Mal wieder ist ein Jahr vergangen, mal wieder rätselt alle Welt, was denn nun gut, besser, am besten war. Jahresabschlußranglisten allerorten. Doch ist keine wie diese. Unsere. Einmal mehr ganz demokratisch zusammengestellt. Per Abstimmung. Und wie im Vorjahr zeigt sich ein durchaus anderes Profil als in unserem parallel gelaufenen Jahrespoll 2003.

Während bei Euch Radiohead bei den Alben und die White Stripes bei den Singles recht beeindruckend vorne liegen, hat sich bei uns das famose Album "Hinter all diesen Fenstern" von Tomte souverän durchgesetzt. Bei den Singles hingegen lag, auch wenn es knapp war, Radioheads "There there" vor Blur, den White Stripes und nochmals Tomte.

Daß zudem neben Radiohead auch Tomte zwei Songs unter unseren Top Ten plazieren konnten sowie mit Blackmail, Muff Potter und den allgegenwärtigen Wir Sind Helden gleich noch drei weitere deutsche Acts plazieren konnten, freut umso mehr. Da sage noch jemand, hierzulande gäbe es keine gute Musik.

Genug gelabert: Dies sind unsere Favoriten des Jahres 2003.

ALBUM DES JAHRES 2003 Abstandhalter SONG DES JAHRES 2003

1. Tomte
Hinter all diesen Fenstern

1. Radiohead
There there

Alles geht weiter.
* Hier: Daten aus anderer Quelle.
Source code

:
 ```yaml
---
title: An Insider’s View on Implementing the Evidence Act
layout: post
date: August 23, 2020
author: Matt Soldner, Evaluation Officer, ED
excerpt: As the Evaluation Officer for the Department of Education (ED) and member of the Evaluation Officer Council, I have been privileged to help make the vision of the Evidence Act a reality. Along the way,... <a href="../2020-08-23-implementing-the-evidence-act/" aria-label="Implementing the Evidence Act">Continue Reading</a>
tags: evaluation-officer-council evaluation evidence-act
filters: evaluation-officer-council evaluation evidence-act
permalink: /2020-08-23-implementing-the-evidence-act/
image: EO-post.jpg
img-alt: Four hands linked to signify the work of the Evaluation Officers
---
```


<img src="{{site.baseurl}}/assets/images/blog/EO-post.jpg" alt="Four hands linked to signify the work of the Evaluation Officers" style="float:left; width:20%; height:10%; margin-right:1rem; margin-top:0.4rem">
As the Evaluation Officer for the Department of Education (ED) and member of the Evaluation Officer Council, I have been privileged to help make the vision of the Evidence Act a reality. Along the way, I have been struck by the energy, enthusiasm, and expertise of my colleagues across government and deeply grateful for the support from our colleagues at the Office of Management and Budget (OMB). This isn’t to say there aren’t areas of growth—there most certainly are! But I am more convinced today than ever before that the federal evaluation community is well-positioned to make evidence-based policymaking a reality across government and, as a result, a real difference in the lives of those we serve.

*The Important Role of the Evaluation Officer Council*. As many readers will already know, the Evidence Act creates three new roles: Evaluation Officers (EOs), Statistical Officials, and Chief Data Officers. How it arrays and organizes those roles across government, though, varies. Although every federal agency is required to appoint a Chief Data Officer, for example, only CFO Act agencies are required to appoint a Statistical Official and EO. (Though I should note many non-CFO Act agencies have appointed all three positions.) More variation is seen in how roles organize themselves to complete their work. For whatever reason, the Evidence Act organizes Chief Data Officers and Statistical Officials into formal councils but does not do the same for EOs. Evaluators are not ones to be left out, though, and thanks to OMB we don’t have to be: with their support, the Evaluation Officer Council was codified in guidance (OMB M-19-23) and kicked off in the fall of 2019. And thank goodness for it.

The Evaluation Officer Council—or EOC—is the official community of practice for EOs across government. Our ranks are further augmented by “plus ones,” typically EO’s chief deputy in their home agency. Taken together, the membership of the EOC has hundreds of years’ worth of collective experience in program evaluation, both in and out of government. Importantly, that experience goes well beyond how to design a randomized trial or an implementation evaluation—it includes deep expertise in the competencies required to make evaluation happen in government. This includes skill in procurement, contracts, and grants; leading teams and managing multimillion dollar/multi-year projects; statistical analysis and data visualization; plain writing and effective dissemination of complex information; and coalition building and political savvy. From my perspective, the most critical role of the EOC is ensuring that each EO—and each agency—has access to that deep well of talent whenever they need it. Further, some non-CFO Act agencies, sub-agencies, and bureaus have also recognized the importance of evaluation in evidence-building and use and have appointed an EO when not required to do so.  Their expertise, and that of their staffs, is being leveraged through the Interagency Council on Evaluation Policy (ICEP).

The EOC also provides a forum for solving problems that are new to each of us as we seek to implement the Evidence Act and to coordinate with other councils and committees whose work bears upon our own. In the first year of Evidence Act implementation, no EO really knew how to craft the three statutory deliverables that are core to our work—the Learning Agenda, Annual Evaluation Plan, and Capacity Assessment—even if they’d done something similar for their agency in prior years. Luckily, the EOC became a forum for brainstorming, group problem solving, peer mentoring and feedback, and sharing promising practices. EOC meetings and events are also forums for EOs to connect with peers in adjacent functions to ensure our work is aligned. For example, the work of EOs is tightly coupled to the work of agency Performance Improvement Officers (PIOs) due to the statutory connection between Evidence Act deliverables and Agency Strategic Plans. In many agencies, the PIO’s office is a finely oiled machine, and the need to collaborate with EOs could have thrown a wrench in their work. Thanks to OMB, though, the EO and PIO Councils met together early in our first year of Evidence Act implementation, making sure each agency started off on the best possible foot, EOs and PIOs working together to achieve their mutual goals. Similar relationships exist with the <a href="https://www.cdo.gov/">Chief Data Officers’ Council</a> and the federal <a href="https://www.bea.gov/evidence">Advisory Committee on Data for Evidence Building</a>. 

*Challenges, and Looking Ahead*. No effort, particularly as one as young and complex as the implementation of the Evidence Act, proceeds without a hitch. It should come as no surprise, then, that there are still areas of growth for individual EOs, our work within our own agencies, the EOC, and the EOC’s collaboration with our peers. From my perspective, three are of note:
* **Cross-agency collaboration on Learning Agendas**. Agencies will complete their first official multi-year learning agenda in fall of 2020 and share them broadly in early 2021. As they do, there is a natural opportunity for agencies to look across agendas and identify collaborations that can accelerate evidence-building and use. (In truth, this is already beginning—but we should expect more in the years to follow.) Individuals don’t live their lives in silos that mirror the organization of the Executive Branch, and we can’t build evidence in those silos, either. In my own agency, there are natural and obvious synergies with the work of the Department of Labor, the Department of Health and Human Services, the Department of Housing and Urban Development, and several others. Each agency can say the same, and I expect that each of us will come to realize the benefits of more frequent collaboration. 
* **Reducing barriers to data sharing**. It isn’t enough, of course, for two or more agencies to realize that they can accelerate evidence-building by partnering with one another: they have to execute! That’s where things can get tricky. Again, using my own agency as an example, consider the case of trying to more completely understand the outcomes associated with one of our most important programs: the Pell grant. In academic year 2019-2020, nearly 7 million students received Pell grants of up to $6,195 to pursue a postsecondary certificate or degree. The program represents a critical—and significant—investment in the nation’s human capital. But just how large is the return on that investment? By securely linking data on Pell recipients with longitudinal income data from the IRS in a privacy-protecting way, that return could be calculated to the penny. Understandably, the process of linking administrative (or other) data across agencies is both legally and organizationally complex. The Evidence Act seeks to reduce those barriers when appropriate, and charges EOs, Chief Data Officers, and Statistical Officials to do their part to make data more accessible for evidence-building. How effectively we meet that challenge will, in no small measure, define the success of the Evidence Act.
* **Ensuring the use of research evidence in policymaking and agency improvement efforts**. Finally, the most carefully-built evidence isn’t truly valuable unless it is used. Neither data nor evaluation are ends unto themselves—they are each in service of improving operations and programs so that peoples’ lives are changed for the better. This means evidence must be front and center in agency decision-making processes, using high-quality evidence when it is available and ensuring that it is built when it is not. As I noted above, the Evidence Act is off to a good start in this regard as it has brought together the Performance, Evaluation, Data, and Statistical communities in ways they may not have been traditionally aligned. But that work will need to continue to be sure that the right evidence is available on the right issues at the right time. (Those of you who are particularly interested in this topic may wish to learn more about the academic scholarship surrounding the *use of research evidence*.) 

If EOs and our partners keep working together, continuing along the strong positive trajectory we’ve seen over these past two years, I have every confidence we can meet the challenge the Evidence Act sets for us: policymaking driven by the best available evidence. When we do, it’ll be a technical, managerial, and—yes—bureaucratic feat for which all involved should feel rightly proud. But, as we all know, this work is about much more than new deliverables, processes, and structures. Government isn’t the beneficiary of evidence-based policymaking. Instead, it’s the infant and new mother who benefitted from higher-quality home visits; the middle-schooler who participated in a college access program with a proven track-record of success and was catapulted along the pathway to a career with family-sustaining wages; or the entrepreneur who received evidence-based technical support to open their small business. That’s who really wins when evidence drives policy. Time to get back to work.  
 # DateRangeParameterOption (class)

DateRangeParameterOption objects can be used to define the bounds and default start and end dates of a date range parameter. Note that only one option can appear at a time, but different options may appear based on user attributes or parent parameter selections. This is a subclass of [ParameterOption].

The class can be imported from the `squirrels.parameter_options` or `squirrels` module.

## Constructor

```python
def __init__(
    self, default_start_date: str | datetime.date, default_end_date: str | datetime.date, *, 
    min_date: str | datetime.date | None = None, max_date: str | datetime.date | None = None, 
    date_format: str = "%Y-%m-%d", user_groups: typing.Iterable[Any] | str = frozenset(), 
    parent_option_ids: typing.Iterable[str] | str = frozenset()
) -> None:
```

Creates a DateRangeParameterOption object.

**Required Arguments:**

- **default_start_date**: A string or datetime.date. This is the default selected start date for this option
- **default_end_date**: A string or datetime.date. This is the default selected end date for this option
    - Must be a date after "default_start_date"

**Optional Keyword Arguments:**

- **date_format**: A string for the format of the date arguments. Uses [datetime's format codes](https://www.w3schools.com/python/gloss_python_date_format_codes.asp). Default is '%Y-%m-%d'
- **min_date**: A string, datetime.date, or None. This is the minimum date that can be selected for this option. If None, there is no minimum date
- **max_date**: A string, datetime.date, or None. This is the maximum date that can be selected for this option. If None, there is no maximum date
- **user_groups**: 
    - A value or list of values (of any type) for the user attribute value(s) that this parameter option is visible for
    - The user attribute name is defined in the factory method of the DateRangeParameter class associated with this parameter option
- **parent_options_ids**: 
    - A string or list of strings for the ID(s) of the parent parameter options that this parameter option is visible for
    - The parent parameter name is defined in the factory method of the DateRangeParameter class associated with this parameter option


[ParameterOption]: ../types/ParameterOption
Ehe man sich versieht, reißt man auch schon das nächste Blatt vom Kalender. Tomte waren immer präsent dieses Jahr. Halfen dabei, uns mit dem Jetzt anzufreunden und das Morgen willkommen zu heißen. Mit Songs, die offenbarender nicht sein könnten. Und uns die Welt mit anderen Augen sehen lassen. Kein Album für bestimmte Momente, Stimmungen, Situationen. Sondern für immer.

Thom Yorke steht im Wald. Alleingelassen von den Gefährten, verloren zwischen verworrenen Gitarrenästen. Was wie die Ruhe vor dem Sturm klingt, ist der Aufgalopp der Apokalypse. Vielarmige Percussion prügelt schließlich ein gewaltiges Donnerwetter herbei. Holz zersplittert, Fetzen fliegen, Knochen brechen. Ende. Ein Song, der wehtut. Aber keine Sorge. "Just cause you feel it / Doesn't mean it's there."

(Armin Linder) (Daniel Gerhardt)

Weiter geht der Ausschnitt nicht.